-- Exercise aim --
Scan the records below. List lines holding "Designer".

Stored data entries:
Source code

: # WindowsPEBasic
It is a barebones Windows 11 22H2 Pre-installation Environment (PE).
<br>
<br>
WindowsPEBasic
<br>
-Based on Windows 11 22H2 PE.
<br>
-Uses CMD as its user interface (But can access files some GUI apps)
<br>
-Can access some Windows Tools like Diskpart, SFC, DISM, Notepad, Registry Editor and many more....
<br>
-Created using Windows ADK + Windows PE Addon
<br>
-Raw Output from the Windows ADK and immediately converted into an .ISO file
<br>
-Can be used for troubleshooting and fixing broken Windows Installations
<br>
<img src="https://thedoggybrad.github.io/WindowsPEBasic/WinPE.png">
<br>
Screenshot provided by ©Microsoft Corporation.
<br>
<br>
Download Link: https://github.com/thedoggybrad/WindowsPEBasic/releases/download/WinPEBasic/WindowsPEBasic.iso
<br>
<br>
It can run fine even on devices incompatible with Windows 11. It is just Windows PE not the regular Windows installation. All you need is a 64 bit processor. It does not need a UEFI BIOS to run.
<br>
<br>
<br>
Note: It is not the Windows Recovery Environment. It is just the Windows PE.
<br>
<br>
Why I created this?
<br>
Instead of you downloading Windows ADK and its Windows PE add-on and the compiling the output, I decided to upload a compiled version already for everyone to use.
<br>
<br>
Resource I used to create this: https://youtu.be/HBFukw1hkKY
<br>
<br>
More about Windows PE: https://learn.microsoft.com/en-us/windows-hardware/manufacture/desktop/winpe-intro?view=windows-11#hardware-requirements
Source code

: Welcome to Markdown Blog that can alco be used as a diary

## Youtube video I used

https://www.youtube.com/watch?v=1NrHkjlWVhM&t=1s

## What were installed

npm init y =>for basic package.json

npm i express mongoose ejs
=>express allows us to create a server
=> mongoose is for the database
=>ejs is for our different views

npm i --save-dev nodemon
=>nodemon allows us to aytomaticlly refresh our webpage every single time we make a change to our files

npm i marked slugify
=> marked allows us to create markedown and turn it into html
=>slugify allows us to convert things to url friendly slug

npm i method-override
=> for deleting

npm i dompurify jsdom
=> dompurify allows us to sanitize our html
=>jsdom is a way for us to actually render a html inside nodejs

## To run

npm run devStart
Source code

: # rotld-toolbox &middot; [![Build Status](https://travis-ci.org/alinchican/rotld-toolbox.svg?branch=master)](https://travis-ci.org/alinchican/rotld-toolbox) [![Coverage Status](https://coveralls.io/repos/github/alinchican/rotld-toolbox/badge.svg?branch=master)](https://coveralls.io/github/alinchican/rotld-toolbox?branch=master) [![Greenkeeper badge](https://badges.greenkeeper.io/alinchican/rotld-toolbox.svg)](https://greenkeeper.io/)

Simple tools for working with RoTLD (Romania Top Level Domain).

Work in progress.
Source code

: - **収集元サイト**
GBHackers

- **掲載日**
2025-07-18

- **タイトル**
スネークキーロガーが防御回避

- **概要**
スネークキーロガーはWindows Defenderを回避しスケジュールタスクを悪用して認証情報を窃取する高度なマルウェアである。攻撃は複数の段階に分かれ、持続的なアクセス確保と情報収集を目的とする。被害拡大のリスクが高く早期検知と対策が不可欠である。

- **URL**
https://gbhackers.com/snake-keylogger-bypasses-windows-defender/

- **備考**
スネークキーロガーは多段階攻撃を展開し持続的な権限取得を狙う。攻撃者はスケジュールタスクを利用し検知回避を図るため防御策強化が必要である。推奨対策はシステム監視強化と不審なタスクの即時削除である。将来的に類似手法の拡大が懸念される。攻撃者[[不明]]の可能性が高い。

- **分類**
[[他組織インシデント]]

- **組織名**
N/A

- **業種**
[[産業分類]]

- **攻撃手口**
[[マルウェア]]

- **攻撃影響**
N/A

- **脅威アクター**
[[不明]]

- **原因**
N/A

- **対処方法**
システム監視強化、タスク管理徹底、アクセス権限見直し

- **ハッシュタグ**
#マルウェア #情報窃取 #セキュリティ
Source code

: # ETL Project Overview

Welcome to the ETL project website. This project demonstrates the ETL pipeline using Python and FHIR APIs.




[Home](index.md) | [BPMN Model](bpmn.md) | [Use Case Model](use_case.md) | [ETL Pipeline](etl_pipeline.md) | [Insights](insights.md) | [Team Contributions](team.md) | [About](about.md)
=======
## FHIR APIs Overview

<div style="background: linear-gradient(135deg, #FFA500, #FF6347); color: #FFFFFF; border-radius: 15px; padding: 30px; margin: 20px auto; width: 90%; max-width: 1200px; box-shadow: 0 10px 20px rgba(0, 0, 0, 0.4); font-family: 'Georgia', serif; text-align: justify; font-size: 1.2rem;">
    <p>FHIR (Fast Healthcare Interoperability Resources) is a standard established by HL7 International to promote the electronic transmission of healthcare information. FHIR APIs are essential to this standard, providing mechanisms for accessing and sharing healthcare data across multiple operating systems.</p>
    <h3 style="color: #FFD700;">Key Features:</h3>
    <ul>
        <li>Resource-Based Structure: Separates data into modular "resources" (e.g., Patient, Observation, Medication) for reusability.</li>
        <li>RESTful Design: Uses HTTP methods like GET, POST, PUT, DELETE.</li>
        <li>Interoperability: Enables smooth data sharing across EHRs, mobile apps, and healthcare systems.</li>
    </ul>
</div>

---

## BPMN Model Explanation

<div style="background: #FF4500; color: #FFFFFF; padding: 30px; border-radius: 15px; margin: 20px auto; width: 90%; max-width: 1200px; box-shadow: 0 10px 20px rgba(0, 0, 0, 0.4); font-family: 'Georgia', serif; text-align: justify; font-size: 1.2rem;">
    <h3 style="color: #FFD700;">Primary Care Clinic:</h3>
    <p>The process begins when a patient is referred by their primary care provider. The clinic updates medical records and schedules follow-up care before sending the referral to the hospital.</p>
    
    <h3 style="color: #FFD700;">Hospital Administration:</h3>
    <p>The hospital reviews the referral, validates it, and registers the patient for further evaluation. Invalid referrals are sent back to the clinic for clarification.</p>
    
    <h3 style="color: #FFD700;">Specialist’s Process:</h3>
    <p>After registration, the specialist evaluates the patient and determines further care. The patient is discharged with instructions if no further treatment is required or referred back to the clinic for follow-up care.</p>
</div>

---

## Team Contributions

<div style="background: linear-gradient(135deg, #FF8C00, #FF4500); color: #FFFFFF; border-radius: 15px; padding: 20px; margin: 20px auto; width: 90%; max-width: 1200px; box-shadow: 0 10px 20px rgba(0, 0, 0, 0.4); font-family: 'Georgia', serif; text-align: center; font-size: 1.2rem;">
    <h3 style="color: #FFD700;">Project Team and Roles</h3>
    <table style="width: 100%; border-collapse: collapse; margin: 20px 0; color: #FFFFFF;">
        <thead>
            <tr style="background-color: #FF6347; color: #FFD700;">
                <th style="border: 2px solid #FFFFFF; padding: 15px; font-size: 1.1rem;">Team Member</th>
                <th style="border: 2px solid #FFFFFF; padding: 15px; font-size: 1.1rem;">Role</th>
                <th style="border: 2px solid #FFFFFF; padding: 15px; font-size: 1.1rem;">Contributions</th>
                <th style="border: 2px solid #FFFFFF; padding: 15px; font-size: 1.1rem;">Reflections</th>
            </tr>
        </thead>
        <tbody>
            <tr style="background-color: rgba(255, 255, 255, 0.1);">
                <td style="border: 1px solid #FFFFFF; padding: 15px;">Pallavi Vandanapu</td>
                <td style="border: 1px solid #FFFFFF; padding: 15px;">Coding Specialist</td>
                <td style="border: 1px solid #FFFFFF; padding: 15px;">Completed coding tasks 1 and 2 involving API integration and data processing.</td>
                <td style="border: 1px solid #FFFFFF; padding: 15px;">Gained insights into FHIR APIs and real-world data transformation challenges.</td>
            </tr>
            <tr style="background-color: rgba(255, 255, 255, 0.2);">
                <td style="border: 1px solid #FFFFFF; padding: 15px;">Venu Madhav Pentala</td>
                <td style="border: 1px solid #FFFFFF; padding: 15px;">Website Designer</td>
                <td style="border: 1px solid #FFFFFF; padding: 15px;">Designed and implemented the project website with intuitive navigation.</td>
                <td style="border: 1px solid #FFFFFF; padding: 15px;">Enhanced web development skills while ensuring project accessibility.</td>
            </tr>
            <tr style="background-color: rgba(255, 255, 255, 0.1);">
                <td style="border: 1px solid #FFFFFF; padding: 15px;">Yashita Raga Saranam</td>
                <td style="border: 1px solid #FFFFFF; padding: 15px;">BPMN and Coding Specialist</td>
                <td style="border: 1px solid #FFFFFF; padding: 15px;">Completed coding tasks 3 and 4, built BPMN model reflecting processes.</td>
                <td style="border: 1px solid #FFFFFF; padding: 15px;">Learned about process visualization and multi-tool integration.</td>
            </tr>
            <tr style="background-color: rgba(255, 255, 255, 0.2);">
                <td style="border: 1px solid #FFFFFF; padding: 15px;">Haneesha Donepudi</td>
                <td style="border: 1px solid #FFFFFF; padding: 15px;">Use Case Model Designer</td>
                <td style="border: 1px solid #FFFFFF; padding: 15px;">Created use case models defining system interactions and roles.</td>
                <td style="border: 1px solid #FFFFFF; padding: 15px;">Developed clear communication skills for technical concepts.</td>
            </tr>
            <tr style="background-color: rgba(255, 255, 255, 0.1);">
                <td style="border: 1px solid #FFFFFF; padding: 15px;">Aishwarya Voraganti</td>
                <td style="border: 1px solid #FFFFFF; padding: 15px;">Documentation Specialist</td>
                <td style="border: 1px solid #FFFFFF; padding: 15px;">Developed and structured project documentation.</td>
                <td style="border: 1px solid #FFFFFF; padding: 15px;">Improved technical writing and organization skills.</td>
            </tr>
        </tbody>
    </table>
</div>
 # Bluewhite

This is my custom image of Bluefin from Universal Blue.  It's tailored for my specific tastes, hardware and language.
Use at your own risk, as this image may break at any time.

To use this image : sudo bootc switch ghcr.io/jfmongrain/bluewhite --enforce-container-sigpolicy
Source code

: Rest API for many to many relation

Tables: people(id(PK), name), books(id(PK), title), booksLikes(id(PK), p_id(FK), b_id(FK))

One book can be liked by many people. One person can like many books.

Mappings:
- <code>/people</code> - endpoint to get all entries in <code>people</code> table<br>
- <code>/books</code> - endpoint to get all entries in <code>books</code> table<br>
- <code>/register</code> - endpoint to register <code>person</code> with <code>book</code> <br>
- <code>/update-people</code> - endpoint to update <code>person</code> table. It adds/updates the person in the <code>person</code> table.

-- Output for this exercise --
                <td style="border: 1px solid #FFFFFF; padding: 15px;">Website Designer</td>
                <td style="border: 1px solid #FFFFFF; padding: 15px;">Use Case Model Designer</td>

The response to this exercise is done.